Excerpted data:
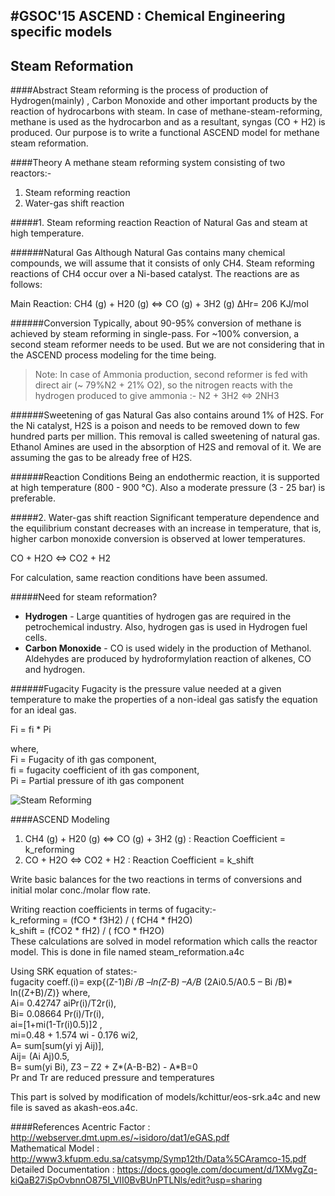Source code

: #GSOC'15 ASCEND : Chemical Engineering specific models
---
## Steam Reformation
####Abstract
Steam reforming is the process of production of Hydrogen(mainly) , Carbon Monoxide and other important products by the reaction of hydrocarbons with steam. In case of methane-steam-reforming, methane is used as the hydrocarbon and as a resultant, syngas (CO + H2) is produced. Our purpose is to write a functional ASCEND model for methane steam reformation.

####Theory
A methane steam reforming system consisting of two reactors:-
1. Steam reforming reaction
2. Water-gas shift reaction

#####1. Steam reforming reaction
Reaction of Natural Gas and steam at high temperature.

######Natural Gas
Although Natural Gas contains many chemical compounds, we will assume that it consists of only CH4. Steam reforming reactions of CH4 occur over a Ni-based catalyst. The reactions are as follows:

Main Reaction: 		CH4 (g) +  H20 (g)   ⇔   CO (g) + 3H2 (g)   ΔHr= 206 KJ/mol

######Conversion
Typically, about 90-95% conversion of methane is achieved by steam reforming in single-pass.
For ~100% conversion, a second steam reformer needs to be used. But we are not considering that in the ASCEND process modeling for the time being.
>Note: In case of Ammonia production, second reformer is fed with direct air (~ 79%N2 + 21% O2), so the nitrogen reacts with the hydrogen produced to give ammonia :- N2 + 3H2 ⇔ 2NH3

######Sweetening of gas
Natural Gas also contains around 1% of H2S. For the Ni catalyst, H2S is a poison and needs to be removed down to few hundred parts per million. This removal is called sweetening of natural gas. Ethanol Amines are used in the absorption of H2S and removal of it.
We are assuming the gas to be already free of H2S.

######Reaction Conditions
Being an endothermic reaction, it is supported at high temperature (800 - 900 ℃). Also a moderate pressure (3 - 25 bar) is preferable.

#####2. Water-gas shift reaction
Significant temperature dependence and the equilibrium constant decreases with an increase in temperature, that is, higher carbon monoxide conversion is observed at lower temperatures.

CO + H2O ⇔  CO2 + H2 

For calculation, same reaction conditions have been assumed.


#####Need for steam reformation?
- **Hydrogen** - Large quantities of hydrogen gas are required in the petrochemical industry. Also, hydrogen gas is used in Hydrogen fuel cells.
- **Carbon Monoxide** - CO is used widely in the production of Methanol. Aldehydes are produced by hydroformylation reaction of alkenes, CO and hydrogen.

######Fugacity
Fugacity is the pressure value needed at a given temperature to make the properties of a non-ideal gas satisfy the equation for an ideal gas.

Fi = fi * Pi

where,  
Fi = Fugacity of ith gas component,  
fi	= fugacity coefficient of ith gas component,  
Pi	= Partial pressure of ith gas component

![Steam Reforming](http://www.digipac.ca/chemical/mtom/contents/chapter4/images/hreforming.gif)

####ASCEND Modeling
1. CH4 (g) +  H20 (g)   ⇔   CO (g) + 3H2 (g)		:	Reaction Coefficient = k_reforming
2. CO + H2O ⇔  CO2 + H2			:	Reaction Coefficient = k_shift

Write basic balances for the two reactions in terms of conversions and initial molar conc./molar flow rate.

Writing reaction coefficients in terms of fugacity:-  
k_reforming	= (fCO * f3H2) / ( fCH4 * fH2O)  
k_shift		= (fCO2 * fH2) / ( fCO * fH2O)  
These calculations are solved in model reformation which calls the reactor model. This is done in file named steam_reformation.a4c

Using SRK equation of states:-  
fugacity coeff.(i)= exp{(Z-1)*Bi /B –ln(Z-B) –A/B* (2Ai0.5/A0.5 – Bi /B)* ln((Z+B)/Z)}
where,  
Ai= 0.42747 aiPr(i)/T2r(i),  
Bi= 0.08664 Pr(i)/Tr(i),  
ai=[1+mi(1-Tr(i)0.5)]2 ,  
mi=0.48 + 1.574 wi - 0.176 wi2,  
A= sum[sum(yi yj Aij)],  
Aij= (Ai Aj)0.5,  
B= sum(yi Bi), Z3 – Z2 + Z*(A-B-B2) - A*B=0  
Pr and Tr are reduced pressure and temperatures

This part is solved by modification of models/kchittur/eos-srk.a4c and new file is saved as akash-eos.a4c.

####References
Acentric Factor : http://webserver.dmt.upm.es/~isidoro/dat1/eGAS.pdf  
Mathematical Model : http://www3.kfupm.edu.sa/catsymp/Symp12th/Data%5CAramco-15.pdf  
Detailed Documentation : https://docs.google.com/document/d/1XMvgZq-kiQaB27iSpOvbnnO875I_VII0BvBUnPTLNls/edit?usp=sharing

Work instruction:
All of the entries above are to be duplicated exactly, with every image left out.

Expected answer:
Source code

: #GSOC'15 ASCEND : Chemical Engineering specific models
---
## Steam Reformation
####Abstract
Steam reforming is the process of production of Hydrogen(mainly) , Carbon Monoxide and other important products by the reaction of hydrocarbons with steam. In case of methane-steam-reforming, methane is used as the hydrocarbon and as a resultant, syngas (CO + H2) is produced. Our purpose is to write a functional ASCEND model for methane steam reformation.

####Theory
A methane steam reforming system consisting of two reactors:-
1. Steam reforming reaction
2. Water-gas shift reaction

#####1. Steam reforming reaction
Reaction of Natural Gas and steam at high temperature.

######Natural Gas
Although Natural Gas contains many chemical compounds, we will assume that it consists of only CH4. Steam reforming reactions of CH4 occur over a Ni-based catalyst. The reactions are as follows:

Main Reaction: 		CH4 (g) +  H20 (g)   ⇔   CO (g) + 3H2 (g)   ΔHr= 206 KJ/mol

######Conversion
Typically, about 90-95% conversion of methane is achieved by steam reforming in single-pass.
For ~100% conversion, a second steam reformer needs to be used. But we are not considering that in the ASCEND process modeling for the time being.
>Note: In case of Ammonia production, second reformer is fed with direct air (~ 79%N2 + 21% O2), so the nitrogen reacts with the hydrogen produced to give ammonia :- N2 + 3H2 ⇔ 2NH3

######Sweetening of gas
Natural Gas also contains around 1% of H2S. For the Ni catalyst, H2S is a poison and needs to be removed down to few hundred parts per million. This removal is called sweetening of natural gas. Ethanol Amines are used in the absorption of H2S and removal of it.
We are assuming the gas to be already free of H2S.

######Reaction Conditions
Being an endothermic reaction, it is supported at high temperature (800 - 900 ℃). Also a moderate pressure (3 - 25 bar) is preferable.

#####2. Water-gas shift reaction
Significant temperature dependence and the equilibrium constant decreases with an increase in temperature, that is, higher carbon monoxide conversion is observed at lower temperatures.

CO + H2O ⇔  CO2 + H2 

For calculation, same reaction conditions have been assumed.


#####Need for steam reformation?
- **Hydrogen** - Large quantities of hydrogen gas are required in the petrochemical industry. Also, hydrogen gas is used in Hydrogen fuel cells.
- **Carbon Monoxide** - CO is used widely in the production of Methanol. Aldehydes are produced by hydroformylation reaction of alkenes, CO and hydrogen.

######Fugacity
Fugacity is the pressure value needed at a given temperature to make the properties of a non-ideal gas satisfy the equation for an ideal gas.

Fi = fi * Pi

where,  
Fi = Fugacity of ith gas component,  
fi	= fugacity coefficient of ith gas component,  
Pi	= Partial pressure of ith gas component

![Steam Reforming](http://www.digipac.ca/chemical/mtom/contents/chapter4/images/hreforming.gif)

####ASCEND Modeling
1. CH4 (g) +  H20 (g)   ⇔   CO (g) + 3H2 (g)		:	Reaction Coefficient = k_reforming
2. CO + H2O ⇔  CO2 + H2			:	Reaction Coefficient = k_shift

Write basic balances for the two reactions in terms of conversions and initial molar conc./molar flow rate.

Writing reaction coefficients in terms of fugacity:-  
k_reforming	= (fCO * f3H2) / ( fCH4 * fH2O)  
k_shift		= (fCO2 * fH2) / ( fCO * fH2O)  
These calculations are solved in model reformation which calls the reactor model. This is done in file named steam_reformation.a4c

Using SRK equation of states:-  
fugacity coeff.(i)= exp{(Z-1)*Bi /B –ln(Z-B) –A/B* (2Ai0.5/A0.5 – Bi /B)* ln((Z+B)/Z)}
where,  
Ai= 0.42747 aiPr(i)/T2r(i),  
Bi= 0.08664 Pr(i)/Tr(i),  
ai=[1+mi(1-Tr(i)0.5)]2 ,  
mi=0.48 + 1.574 wi - 0.176 wi2,  
A= sum[sum(yi yj Aij)],  
Aij= (Ai Aj)0.5,  
B= sum(yi Bi), Z3 – Z2 + Z*(A-B-B2) - A*B=0  
Pr and Tr are reduced pressure and temperatures

This part is solved by modification of models/kchittur/eos-srk.a4c and new file is saved as akash-eos.a4c.

####References
Acentric Factor : http://webserver.dmt.upm.es/~isidoro/dat1/eGAS.pdf  
Mathematical Model : http://www3.kfupm.edu.sa/catsymp/Symp12th/Data%5CAramco-15.pdf  
Detailed Documentation : https://docs.google.com/document/d/1XMvgZq-kiQaB27iSpOvbnnO875I_VII0BvBUnPTLNls/edit?usp=sharing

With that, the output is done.